Wir werden einen Ausschnitt davon demnächst hochladen.
Vergleich mit den früheren Auswilderungen zum Entwicklungsstand

Im Vergleich zu Bartgeiern aus früheren Jahren – wie etwa Bavaria, Dagmar oder Recka – zeigen Luisa und Generl zum jetzigen Zeitpunkt eine ähnliche Entwicklung. Auch bei den älteren Geiern war in einem ähnlichen Zeitraum nach der Auswilderung eine deutliche Zunahme der Flugaktivität und der Raumnutzung zu beobachten. Die Interaktionen mit anderen Bartgeiern fanden in den vergangenen Jahren in der Halsgrube natürlich nicht in dem Maße statt. Dies ist eine erfreuliche Entwicklung und die Begegnungen sind bislang durchwegs positiv zu bewerten.

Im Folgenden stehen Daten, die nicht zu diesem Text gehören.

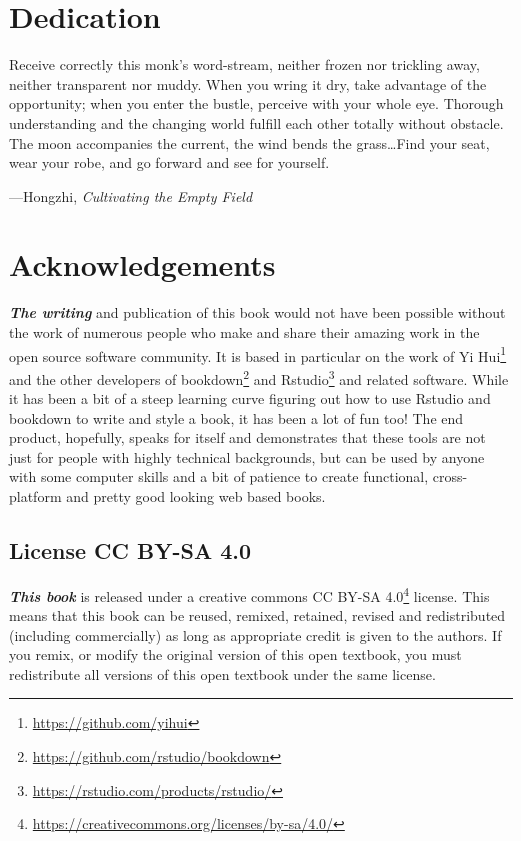 \documentclass[]{book}
\renewcommand{\href}[2]{#2\footnote{\url{#1}}}
\newenvironment{epigraph}%
{
\begin{flushright}
\begin{minipage}{20em}
\begin{flushright}
\itshape
}%
{
\end{flushright}
\end{minipage}
\end{flushright}
\vspace{1em}
}
\begin{document}
\hypertarget{dedication}{%
\section*{Dedication}\label{dedication}}


\begin{epigraph}
Receive correctly this monk's word-stream, neither frozen nor trickling
away, neither transparent nor muddy. When you wring it dry, take
advantage of the opportunity; when you enter the bustle, perceive with
your whole eye. Thorough understanding and the changing world fulfill
each other totally without obstacle. The moon accompanies the current,
the wind bends the grass\ldots{}Find your seat, wear your robe, and go
forward and see for yourself.

---Hongzhi, \emph{Cultivating the Empty Field}
\end{epigraph}

\hypertarget{acknowledgements}{%
\section*{Acknowledgements}\label{acknowledgements}}


\textbf{\emph{The writing}} and publication of this book would not have been possible without the work of numerous people who make and share their amazing work in the open source software community. It is based in particular on the work of \href{https://github.com/yihui}{Yi Hui} and the other developers of \href{https://github.com/rstudio/bookdown}{bookdown} and \href{https://rstudio.com/products/rstudio/}{Rstudio} and related software. While it has been a bit of a steep learning curve figuring out how to use Rstudio and bookdown to write and style a book, it has been a lot of fun too! The end product, hopefully, speaks for itself and demonstrates that these tools are not just for people with highly technical backgrounds, but can be used by anyone with some computer skills and a bit of patience to create functional, cross-platform and pretty good looking web based books.

\hypertarget{license-cc-by-sa-4.0}{%
\subsection*{License CC BY-SA 4.0}\label{license-cc-by-sa-4.0}}


\textbf{\emph{This book}} is released under a creative commons \href{https://creativecommons.org/licenses/by-sa/4.0/}{CC BY-SA 4.0} license. This means that this book can be reused, remixed, retained, revised and redistributed (including commercially) as long as appropriate credit is given to the authors. If you remix, or modify the original version of this open textbook, you must redistribute all versions of this open textbook under the same license.
\end{document}
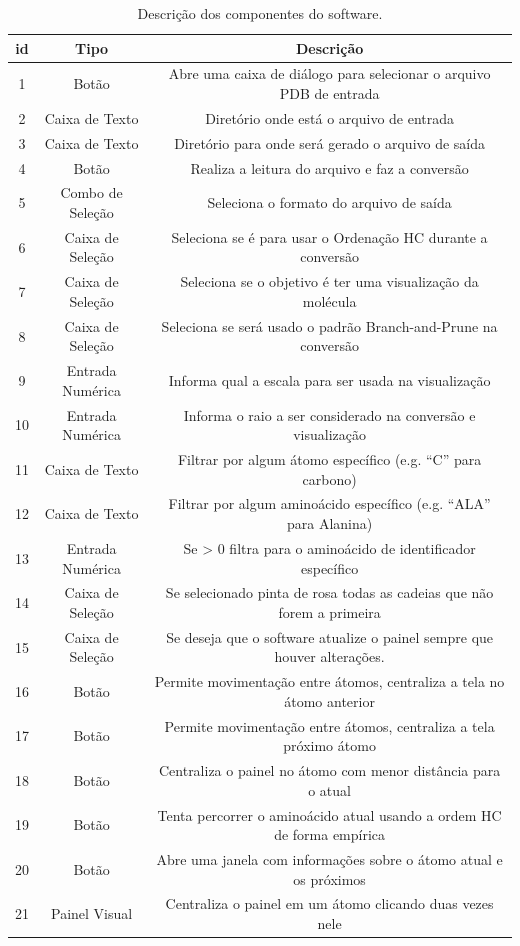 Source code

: \documentclass[a4paper,12pt]{article}
\begin{document}
	\begin{table}[H]
		\hspace{-2cm}
		\begin{tabular}{ |c|c|c| } 
			\hline
			\textbf{id} & \textbf{Tipo} & \textbf{Descrição} \\
			\hline
			1 & Botão & Abre uma caixa de diálogo para selecionar o arquivo PDB de entrada \\\hline
			2 & Caixa de Texto & Diretório onde está o arquivo de entrada \\ \hline
			3 & Caixa de Texto & Diretório para onde será gerado o arquivo de saída\\\hline
			4 & Botão & Realiza a leitura do arquivo e faz a conversão\\\hline
			5 & Combo de Seleção & Seleciona o formato do arquivo de saída \\\hline
			6 & Caixa de Seleção & Seleciona se é para usar o Ordenação HC durante a conversão \\ \hline
			7 & Caixa de Seleção & Seleciona se o objetivo é ter uma visualização da molécula\\ \hline
			8 & Caixa de Seleção & Seleciona se será usado o padrão Branch-and-Prune na conversão\\ \hline
			9 & Entrada Numérica & Informa qual a escala para ser usada na visualização\\ \hline
			10 & Entrada Numérica & Informa o raio a ser considerado na conversão e visualização\\ \hline
			11 & Caixa de Texto & Filtrar por algum átomo específico (e.g. ``C'' para carbono)\\ \hline
			12 & Caixa de Texto & Filtrar por algum aminoácido específico (e.g. ``ALA'' para Alanina)\\ \hline
			13 & Entrada Numérica & Se > 0 filtra para o aminoácido de identificador específico\\ \hline
			14 & Caixa de Seleção & Se selecionado pinta de rosa todas as cadeias que não forem a primeira\\ \hline
			15 & Caixa de Seleção & Se deseja que o software atualize o painel sempre que houver alterações.\\ \hline
			16 & Botão & Permite movimentação entre átomos, centraliza a tela no átomo anterior\\ \hline
			17 & Botão & Permite movimentação entre átomos, centraliza a tela próximo átomo\\ \hline
			18 & Botão & Centraliza o painel no átomo com menor distância para o atual\\ \hline
			19 & Botão & Tenta percorrer o aminoácido atual usando a ordem HC de forma empírica\\ \hline
			20 & Botão & Abre uma janela com informações sobre o átomo atual e os próximos\\ \hline
			21 & Painel Visual & Centraliza o painel em um átomo clicando duas vezes nele\\\hline
		\end{tabular}
		\caption{Descrição dos componentes do software.}
		\label{table:pdbreader}
	\end{table}
\end{document}
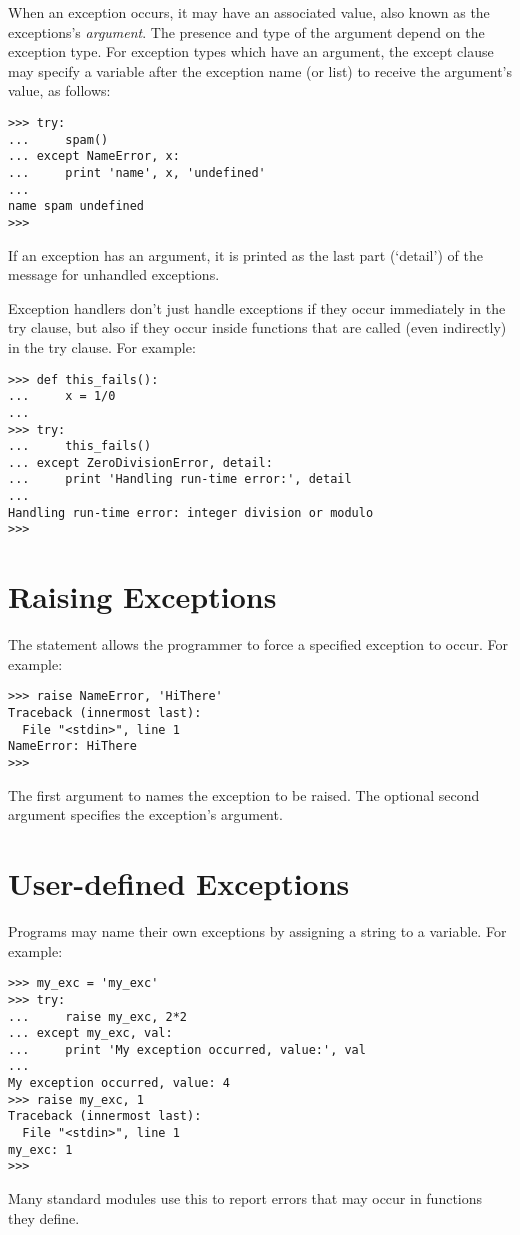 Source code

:When an exception occurs, it may have an associated value, also known as
the exceptions's
\emph{argument}.
The presence and type of the argument depend on the exception type.
For exception types which have an argument, the except clause may
specify a variable after the exception name (or list) to receive the
argument's value, as follows:

\bcode\begin{verbatim}
>>> try:
...     spam()
... except NameError, x:
...     print 'name', x, 'undefined'
... 
name spam undefined
>>> 
\end{verbatim}\ecode
%
If an exception has an argument, it is printed as the last part
(`detail') of the message for unhandled exceptions.

Exception handlers don't just handle exceptions if they occur
immediately in the try clause, but also if they occur inside functions
that are called (even indirectly) in the try clause.
For example:

\bcode\begin{verbatim}
>>> def this_fails():
...     x = 1/0
... 
>>> try:
...     this_fails()
... except ZeroDivisionError, detail:
...     print 'Handling run-time error:', detail
... 
Handling run-time error: integer division or modulo
>>>
\end{verbatim}\ecode
%

\section{Raising Exceptions}

The  statement allows the programmer to force a specified
exception to occur.
For example:

\bcode\begin{verbatim}
>>> raise NameError, 'HiThere'
Traceback (innermost last):
  File "<stdin>", line 1
NameError: HiThere
>>> 
\end{verbatim}\ecode
%
The first argument to  names the exception to be raised.
The optional second argument specifies the exception's argument.

%

\section{User-defined Exceptions}

Programs may name their own exceptions by assigning a string to a
variable.
For example:

\bcode\begin{verbatim}
>>> my_exc = 'my_exc'
>>> try:
...     raise my_exc, 2*2
... except my_exc, val:
...     print 'My exception occurred, value:', val
... 
My exception occurred, value: 4
>>> raise my_exc, 1
Traceback (innermost last):
  File "<stdin>", line 1
my_exc: 1
>>> 
\end{verbatim}\ecode
%
Many standard modules use this to report errors that may occur in
functions they define.

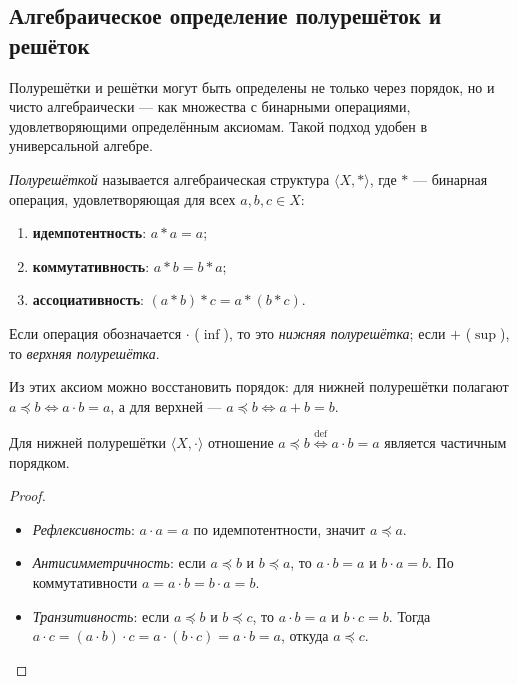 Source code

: \documentclass[10pt]{article}
\begin{document}
\subsection{Алгебраическое определение полурешёток и решёток}
Полурешётки и решётки могут быть определены не только через порядок, но и чисто алгебраически — как множества с бинарными операциями, удовлетворяющими определённым аксиомам. Такой подход удобен в универсальной алгебре.

\begin{definition}
\textit{Полурешёткой} называется алгебраическая структура $\langle X, \ast \rangle$, где $\ast$ — бинарная операция, удовлетворяющая для всех $a,b,c\in X$:
\begin{enumerate}
    \item \textbf{идемпотентность}: $a \ast a = a$;
    \item \textbf{коммутативность}: $a \ast b = b \ast a$;
    \item \textbf{ассоциативность}: $(a \ast b) \ast c = a \ast (b \ast c)$.
\end{enumerate}
Если операция обозначается $\cdot$ ($\inf$), то это \textit{нижняя полурешётка}; если $+$ ($\sup$), то \textit{верхняя полурешётка}.
\end{definition}

Из этих аксиом можно восстановить порядок: для нижней полурешётки полагают $a \preceq b \iff a \cdot b = a$, а для верхней — $a \preceq b \iff a + b = b$.

\begin{theorem}
Для нижней полурешётки $\langle X, \cdot \rangle$ отношение $a \preceq b \stackrel{\text{def}}{\iff} a \cdot b = a$ является частичным порядком.
\end{theorem}
\begin{proof}\;
\begin{itemize}
    \item \textit{Рефлексивность}: $a \cdot a = a$ по идемпотентности, значит $a \preceq a$.
    \item \textit{Антисимметричность}: если $a \preceq b$ и $b \preceq a$, то $a \cdot b = a$ и $b \cdot a = b$. По коммутативности $a = a \cdot b = b \cdot a = b$.
    \item \textit{Транзитивность}: если $a \preceq b$ и $b \preceq c$, то $a \cdot b = a$ и $b \cdot c = b$. Тогда $a \cdot c = (a \cdot b) \cdot c = a \cdot (b \cdot c) = a \cdot b = a$, откуда $a \preceq c$.
\end{itemize}
\end{proof}
\end{document}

Auch die Steinadlerkonfrontationen scheinen sich etwas zu „normalisieren“, wobei die beiden Jungvögel bis dato ein tendenziell etwas weniger aggressives Verhalten an den Tag zu legen scheinen. Das war nach einigen Wochen Flugfähigkeit bei anderen Jungvögeln durchaus auch schon anders, wie wir z.B. bei Sisi gut beobachten konnten (Eine fortlaufende Studie zum Vergleich der Bartgeier-Steinadler-Interaktionen wird seit drei Jahren durchgeführt. Einige Teilergebnisse werden gegen Ende der Saison hier auch veröffentlicht werden.)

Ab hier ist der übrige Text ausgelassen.